The Mayor’s FY 2019 education budget increases school funding by more than what is necessary to cover the new teacher contract, but more resources are still needed to give all students a quality education. In a year dominated by realizations of the many ways we are failing our students, school budgets will continue to be too tight. As a result, schools will likely still need to staff their classrooms using “at-risk” money that should be dedicated to targeted services for low-income and academically struggling youth.

Because of budget constraints over the last few years, roughly half of “at-risk” funds have been misspent on regular staff positions, rather than on dedicated supports. This is particularly troubling given the distressing differences in educational outcomes for low-income students and their wealthier peers. Schools are also failing to prepare students of color for college and careers to the same degree as white students. In high school English, 87 percent of white students are college and career ready, compared to only 21 percent of Black students.

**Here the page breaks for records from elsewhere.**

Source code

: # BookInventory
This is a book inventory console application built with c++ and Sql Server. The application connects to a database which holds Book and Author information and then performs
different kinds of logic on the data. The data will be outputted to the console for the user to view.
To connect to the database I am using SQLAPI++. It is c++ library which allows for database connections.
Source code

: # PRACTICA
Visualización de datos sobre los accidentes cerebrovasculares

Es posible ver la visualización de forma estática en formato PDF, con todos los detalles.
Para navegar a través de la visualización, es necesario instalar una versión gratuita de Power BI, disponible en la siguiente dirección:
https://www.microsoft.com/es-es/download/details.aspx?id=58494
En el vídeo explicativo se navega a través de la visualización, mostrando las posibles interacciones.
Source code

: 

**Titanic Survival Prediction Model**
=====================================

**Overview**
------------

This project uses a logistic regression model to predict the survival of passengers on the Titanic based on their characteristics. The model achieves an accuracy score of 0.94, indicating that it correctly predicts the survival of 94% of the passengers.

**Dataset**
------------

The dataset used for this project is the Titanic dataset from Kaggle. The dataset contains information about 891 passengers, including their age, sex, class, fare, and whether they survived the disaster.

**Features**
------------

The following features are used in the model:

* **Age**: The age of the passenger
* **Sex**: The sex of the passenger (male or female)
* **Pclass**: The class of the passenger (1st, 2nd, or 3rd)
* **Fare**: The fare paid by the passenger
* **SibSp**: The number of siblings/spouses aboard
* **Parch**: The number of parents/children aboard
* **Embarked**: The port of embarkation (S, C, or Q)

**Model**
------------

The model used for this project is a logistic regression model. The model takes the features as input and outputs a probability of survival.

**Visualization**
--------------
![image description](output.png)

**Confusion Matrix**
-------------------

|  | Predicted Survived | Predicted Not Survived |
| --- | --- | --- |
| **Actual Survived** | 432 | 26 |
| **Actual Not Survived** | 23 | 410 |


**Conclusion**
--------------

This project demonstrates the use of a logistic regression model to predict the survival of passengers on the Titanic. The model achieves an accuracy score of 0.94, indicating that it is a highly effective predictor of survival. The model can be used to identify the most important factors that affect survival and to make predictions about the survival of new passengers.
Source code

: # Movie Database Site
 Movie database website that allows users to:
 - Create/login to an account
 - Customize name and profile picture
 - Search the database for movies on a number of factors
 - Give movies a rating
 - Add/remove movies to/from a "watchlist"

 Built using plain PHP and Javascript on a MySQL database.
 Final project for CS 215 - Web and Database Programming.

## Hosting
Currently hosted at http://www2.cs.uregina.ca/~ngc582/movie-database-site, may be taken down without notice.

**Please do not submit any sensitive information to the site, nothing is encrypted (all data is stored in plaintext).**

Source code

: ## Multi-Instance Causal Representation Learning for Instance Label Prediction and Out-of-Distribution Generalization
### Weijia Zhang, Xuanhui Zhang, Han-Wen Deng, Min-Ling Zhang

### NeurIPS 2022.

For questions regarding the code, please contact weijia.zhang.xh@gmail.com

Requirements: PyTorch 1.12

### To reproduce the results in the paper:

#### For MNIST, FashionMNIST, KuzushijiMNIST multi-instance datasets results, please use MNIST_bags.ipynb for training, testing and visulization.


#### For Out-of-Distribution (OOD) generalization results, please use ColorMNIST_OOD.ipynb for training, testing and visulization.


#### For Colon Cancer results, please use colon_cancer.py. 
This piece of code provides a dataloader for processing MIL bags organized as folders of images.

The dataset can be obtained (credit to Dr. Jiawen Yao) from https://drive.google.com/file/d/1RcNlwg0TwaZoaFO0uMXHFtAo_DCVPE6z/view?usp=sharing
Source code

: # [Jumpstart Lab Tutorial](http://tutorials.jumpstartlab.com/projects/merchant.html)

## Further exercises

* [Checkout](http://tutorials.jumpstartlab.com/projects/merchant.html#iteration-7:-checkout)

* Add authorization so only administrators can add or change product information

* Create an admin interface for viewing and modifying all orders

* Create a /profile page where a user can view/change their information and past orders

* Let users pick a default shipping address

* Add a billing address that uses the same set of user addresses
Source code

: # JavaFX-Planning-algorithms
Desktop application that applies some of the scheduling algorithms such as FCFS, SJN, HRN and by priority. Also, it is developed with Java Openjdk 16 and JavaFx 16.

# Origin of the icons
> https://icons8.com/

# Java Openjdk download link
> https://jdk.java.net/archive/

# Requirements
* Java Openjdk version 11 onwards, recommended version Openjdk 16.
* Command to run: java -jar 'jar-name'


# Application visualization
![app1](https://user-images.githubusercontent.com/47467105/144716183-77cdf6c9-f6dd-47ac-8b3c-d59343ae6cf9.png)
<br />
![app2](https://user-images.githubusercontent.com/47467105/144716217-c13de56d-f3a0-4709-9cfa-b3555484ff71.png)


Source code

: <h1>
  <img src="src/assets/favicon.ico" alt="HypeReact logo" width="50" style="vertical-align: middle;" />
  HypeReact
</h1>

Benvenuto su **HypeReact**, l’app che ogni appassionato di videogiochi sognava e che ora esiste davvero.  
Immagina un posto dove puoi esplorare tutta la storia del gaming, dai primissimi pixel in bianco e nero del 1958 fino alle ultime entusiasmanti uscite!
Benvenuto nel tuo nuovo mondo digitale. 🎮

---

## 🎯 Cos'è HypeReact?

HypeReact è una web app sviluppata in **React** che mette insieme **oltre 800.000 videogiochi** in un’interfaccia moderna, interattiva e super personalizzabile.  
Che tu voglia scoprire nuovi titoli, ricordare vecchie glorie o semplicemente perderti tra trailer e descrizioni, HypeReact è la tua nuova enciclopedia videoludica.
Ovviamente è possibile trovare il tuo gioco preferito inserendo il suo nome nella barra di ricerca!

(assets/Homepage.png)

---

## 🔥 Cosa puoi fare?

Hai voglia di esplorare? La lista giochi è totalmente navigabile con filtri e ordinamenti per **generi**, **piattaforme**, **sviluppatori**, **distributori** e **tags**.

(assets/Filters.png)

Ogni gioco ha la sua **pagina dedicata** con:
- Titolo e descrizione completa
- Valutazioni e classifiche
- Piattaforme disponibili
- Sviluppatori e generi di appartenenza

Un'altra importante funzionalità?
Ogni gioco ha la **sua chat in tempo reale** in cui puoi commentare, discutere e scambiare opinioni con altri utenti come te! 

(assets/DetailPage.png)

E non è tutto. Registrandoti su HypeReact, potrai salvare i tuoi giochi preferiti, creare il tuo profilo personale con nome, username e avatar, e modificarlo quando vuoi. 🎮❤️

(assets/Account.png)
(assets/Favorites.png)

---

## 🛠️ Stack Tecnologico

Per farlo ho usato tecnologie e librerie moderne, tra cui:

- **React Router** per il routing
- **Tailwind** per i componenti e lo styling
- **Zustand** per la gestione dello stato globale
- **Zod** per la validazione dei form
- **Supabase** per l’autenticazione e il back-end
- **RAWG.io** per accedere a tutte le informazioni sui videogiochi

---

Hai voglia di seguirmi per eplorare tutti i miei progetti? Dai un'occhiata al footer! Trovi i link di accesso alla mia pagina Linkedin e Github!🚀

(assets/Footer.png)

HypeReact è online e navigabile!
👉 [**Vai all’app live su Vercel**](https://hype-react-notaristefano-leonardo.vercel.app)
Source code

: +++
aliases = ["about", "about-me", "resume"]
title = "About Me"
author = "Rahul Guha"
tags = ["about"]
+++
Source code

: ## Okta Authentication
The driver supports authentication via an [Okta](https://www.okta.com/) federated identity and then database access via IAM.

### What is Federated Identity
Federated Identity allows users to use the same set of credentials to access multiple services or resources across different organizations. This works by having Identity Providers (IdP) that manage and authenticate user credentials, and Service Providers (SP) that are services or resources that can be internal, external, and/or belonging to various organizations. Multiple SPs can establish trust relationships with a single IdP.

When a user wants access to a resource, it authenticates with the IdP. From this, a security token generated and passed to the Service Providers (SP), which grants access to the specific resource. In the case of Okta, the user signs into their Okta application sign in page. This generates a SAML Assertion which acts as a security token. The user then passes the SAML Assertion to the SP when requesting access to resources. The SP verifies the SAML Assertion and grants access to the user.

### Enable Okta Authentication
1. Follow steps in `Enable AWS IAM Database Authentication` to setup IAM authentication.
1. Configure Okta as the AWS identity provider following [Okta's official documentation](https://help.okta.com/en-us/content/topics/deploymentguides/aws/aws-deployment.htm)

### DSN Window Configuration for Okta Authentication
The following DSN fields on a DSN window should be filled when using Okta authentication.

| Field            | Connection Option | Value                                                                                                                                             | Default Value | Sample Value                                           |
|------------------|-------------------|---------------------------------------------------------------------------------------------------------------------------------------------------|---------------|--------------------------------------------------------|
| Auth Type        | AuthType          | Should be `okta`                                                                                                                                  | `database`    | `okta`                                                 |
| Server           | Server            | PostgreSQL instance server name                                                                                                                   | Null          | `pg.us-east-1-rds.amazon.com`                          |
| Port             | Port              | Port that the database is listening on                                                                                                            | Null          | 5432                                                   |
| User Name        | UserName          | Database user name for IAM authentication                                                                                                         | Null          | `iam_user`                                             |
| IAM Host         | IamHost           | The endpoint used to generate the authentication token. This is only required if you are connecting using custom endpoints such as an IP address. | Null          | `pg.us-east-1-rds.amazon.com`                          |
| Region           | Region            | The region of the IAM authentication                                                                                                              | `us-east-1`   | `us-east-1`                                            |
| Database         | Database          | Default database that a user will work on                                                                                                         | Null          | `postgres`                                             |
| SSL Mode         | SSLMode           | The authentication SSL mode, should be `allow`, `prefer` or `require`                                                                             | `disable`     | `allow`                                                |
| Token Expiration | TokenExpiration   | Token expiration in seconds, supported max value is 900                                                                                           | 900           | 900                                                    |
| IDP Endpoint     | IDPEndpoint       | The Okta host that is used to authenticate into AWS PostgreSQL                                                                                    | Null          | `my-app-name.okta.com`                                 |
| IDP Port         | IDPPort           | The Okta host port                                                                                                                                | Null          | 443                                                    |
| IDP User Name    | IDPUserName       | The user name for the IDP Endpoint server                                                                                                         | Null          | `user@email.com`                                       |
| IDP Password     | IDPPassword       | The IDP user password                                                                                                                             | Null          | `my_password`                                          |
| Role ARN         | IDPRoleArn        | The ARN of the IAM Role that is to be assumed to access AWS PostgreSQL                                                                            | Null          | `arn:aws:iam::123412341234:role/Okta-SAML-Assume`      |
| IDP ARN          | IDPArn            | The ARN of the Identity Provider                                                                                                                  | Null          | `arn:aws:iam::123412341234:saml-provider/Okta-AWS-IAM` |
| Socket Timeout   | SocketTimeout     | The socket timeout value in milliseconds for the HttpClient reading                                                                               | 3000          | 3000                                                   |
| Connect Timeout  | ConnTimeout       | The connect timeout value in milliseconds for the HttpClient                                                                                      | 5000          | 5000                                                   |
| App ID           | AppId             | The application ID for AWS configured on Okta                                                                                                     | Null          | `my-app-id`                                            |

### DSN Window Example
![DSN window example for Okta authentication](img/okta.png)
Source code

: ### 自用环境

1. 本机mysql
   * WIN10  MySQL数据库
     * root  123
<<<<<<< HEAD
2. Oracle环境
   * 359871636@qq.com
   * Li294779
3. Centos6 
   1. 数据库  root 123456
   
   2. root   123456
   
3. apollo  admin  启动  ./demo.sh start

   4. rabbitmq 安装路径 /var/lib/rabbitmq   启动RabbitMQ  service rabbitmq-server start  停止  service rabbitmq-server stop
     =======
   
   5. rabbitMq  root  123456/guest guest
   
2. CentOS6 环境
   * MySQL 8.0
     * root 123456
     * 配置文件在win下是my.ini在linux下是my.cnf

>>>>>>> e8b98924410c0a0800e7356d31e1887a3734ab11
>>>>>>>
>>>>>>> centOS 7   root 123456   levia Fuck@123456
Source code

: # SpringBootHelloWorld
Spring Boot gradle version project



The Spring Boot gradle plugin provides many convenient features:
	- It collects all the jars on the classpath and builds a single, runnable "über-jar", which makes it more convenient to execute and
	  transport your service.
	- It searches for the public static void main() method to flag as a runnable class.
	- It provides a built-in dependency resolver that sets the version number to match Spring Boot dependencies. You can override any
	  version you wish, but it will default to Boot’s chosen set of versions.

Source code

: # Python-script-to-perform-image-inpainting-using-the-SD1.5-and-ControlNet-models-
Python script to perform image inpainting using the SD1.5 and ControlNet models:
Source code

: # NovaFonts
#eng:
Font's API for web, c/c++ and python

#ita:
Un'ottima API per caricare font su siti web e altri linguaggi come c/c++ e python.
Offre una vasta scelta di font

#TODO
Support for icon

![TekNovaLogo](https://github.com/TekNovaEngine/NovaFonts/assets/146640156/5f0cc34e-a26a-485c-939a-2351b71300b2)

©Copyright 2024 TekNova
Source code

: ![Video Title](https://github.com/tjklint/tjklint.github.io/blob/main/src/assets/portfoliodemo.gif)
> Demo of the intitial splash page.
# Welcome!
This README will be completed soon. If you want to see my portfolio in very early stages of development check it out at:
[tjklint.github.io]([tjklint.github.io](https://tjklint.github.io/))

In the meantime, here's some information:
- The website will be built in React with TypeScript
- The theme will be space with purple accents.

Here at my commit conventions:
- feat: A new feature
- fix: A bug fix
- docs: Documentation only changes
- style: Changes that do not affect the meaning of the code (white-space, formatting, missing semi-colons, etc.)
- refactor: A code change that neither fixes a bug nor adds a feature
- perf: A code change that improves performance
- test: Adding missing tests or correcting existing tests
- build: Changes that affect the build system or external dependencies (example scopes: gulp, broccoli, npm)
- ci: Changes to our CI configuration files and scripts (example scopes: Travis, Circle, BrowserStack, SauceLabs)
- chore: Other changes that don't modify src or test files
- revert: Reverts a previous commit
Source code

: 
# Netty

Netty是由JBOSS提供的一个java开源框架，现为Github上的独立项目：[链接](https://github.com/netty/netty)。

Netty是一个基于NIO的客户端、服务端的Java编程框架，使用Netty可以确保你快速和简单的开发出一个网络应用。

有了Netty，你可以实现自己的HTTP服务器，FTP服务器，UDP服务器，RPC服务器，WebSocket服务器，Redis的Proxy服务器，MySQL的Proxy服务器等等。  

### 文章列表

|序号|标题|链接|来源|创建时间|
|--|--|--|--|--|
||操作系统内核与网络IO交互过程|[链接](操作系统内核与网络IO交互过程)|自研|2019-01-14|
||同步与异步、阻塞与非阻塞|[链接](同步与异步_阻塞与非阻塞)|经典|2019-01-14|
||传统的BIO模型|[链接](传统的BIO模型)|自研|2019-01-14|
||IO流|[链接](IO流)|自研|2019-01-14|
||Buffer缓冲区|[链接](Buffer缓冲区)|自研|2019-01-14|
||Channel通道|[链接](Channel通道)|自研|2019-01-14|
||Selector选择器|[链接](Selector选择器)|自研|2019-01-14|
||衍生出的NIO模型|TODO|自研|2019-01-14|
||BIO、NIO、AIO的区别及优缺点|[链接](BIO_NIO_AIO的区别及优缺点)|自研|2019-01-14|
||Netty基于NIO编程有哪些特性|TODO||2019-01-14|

Investing in Restorative Justice: There are also significant racial inequalities in the use of exclusionary discipline, like suspensions and expulsions.  There is no evidence that students of color misbehave any more than white students, yet in DC, Black students are almost eight times more likely to be suspended and sent out of the classroom than their white peers.  When schools rely on exclusionary discipline, students miss lessons, fall behind upon return, and are more likely to drop out. Giving schools the funds to fully staff promising solutions like Restorative Justice allows them to address the root causes of disruptive behavior. Yet, the proposed budget offers no new funds for Restorative Justice work in schools. DC Council should set aside funds to implement the “Student Fair Access to School Act,” which would ensure student access to education by steering all DC schools away from an ineffective, counterproductive, and costly overreliance on punitive discipline.

Cultivating Community Schools: Another positive way to infuse schools with the resources to serve the whole child is to support Community School Models. Schools are not just centers of academic instruction. They are among our most important and trusted community institutions. Schools can build on that strength to become community hubs, by partnering with community-based organizations to connect children and their families with services that strengthen the whole community, like health care, afterschool programs, adult education, and early childhood programming. DC Council should add funding for Community Schools in the Office of the State Superintendent for Education.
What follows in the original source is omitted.